#### TRY IT
Scan the data. Collect each line that contains the word "from".

(Records contained in a dataset)
==*==
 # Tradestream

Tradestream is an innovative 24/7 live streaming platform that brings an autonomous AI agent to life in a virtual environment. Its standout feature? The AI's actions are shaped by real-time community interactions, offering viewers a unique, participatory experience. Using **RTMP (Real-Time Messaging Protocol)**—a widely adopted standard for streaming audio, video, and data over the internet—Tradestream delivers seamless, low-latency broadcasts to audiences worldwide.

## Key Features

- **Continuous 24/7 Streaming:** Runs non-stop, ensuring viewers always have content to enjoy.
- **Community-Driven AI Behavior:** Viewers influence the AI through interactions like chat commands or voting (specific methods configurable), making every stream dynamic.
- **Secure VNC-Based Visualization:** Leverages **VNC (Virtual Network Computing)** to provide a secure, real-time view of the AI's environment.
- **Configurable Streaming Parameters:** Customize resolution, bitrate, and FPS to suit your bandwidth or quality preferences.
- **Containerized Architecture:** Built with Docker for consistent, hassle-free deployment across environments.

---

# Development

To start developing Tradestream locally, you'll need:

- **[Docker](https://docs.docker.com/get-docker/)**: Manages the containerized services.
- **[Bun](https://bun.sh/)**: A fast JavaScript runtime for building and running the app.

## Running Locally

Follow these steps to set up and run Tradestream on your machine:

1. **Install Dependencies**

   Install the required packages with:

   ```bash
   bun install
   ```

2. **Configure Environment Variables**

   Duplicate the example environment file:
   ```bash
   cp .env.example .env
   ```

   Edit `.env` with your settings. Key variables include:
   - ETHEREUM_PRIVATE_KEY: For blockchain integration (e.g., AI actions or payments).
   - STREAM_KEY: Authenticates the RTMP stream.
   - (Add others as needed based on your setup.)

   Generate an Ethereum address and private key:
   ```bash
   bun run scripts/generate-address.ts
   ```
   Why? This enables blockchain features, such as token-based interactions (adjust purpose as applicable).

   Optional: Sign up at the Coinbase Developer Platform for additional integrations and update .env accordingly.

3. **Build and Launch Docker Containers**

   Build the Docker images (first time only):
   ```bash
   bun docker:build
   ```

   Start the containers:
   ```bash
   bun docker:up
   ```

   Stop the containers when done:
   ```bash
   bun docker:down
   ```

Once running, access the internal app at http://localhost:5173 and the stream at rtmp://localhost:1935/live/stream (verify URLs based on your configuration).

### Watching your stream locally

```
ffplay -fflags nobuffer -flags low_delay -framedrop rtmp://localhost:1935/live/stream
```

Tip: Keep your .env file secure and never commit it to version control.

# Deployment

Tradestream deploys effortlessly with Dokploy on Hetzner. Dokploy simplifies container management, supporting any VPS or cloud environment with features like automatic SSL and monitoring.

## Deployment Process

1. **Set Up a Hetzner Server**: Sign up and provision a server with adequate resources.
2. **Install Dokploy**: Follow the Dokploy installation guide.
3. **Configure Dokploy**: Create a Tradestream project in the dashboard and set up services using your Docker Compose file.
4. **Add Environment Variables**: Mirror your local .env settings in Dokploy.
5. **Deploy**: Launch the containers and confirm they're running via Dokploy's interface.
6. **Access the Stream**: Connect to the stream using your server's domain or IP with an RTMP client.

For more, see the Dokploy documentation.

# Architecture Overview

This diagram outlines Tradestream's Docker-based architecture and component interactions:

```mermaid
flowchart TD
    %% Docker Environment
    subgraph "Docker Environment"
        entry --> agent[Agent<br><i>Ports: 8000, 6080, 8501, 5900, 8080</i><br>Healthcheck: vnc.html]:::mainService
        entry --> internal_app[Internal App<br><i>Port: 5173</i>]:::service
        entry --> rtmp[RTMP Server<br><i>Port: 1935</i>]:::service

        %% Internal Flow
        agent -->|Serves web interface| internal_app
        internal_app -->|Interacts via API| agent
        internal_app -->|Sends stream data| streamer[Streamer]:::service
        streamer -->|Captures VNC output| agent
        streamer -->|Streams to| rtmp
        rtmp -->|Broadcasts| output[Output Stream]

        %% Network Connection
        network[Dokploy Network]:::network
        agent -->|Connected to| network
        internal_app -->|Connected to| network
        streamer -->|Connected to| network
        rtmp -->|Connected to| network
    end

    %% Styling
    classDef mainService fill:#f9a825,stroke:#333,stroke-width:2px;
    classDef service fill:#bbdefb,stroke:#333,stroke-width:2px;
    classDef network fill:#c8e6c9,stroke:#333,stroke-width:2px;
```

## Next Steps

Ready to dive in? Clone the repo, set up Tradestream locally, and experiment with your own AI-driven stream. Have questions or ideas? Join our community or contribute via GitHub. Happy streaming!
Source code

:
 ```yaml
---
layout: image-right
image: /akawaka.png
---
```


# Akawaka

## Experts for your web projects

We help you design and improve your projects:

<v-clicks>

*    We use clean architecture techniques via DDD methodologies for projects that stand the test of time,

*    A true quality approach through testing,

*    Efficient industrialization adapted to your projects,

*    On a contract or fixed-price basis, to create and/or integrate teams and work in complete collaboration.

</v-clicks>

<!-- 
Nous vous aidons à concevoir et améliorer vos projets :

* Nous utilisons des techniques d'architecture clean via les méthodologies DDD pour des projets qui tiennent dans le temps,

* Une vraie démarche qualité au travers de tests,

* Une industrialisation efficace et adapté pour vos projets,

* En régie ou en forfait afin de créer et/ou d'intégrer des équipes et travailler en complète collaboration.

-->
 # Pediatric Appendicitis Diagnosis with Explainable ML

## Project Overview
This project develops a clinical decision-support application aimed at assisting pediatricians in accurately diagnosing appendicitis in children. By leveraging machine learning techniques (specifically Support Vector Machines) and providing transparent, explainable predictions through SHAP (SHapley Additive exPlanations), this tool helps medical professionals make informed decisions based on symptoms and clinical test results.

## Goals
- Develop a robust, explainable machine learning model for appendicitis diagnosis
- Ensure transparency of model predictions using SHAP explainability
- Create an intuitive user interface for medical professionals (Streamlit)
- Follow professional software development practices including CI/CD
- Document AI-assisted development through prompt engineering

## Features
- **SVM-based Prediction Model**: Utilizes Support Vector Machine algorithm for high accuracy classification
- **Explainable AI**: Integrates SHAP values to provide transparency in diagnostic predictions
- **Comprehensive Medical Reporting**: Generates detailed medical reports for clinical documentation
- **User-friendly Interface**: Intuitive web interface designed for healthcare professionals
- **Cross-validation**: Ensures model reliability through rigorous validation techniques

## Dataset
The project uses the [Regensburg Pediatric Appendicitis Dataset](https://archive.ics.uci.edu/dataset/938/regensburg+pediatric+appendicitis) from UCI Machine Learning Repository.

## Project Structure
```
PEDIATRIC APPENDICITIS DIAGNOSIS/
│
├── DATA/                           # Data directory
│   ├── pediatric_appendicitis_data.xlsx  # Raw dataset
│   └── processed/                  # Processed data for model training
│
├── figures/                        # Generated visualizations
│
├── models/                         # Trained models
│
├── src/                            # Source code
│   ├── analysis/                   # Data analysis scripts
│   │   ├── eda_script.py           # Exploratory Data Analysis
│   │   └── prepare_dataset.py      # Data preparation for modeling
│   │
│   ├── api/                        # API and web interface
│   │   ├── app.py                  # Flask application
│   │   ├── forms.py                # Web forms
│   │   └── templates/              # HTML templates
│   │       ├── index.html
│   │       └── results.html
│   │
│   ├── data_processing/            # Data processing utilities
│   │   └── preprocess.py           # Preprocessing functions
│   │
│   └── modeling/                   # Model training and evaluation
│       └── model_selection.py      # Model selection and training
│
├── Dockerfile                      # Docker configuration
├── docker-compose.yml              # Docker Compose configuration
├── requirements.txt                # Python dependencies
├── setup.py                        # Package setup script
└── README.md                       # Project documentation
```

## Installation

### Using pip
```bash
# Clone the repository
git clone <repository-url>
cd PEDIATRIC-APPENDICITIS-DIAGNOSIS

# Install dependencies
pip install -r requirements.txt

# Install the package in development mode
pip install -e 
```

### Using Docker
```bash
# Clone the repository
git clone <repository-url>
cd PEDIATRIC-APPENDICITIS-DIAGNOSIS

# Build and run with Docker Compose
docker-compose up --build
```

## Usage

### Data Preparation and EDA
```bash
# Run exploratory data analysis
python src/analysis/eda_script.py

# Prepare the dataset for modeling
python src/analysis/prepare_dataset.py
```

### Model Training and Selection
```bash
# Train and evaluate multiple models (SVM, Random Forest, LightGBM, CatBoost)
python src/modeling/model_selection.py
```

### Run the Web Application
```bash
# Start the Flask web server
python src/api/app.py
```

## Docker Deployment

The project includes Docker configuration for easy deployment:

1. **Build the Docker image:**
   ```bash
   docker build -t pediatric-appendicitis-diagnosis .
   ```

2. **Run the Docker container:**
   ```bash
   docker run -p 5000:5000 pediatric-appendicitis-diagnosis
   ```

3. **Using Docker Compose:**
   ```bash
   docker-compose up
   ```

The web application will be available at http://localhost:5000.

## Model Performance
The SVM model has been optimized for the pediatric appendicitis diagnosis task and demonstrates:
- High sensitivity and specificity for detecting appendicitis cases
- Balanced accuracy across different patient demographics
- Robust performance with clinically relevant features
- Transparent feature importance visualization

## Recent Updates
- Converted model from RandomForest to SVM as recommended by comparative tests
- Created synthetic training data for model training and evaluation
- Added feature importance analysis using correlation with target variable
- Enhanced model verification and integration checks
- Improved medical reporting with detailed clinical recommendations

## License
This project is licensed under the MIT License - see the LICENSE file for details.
==*==
#### OUTPUT OF THE TASK
The project uses the [Regensburg Pediatric Appendicitis Dataset](https://archive.ics.uci.edu/dataset/938/regensburg+pediatric+appendicitis) from UCI Machine Learning Repository.
- Converted model from RandomForest to SVM as recommended by comparative tests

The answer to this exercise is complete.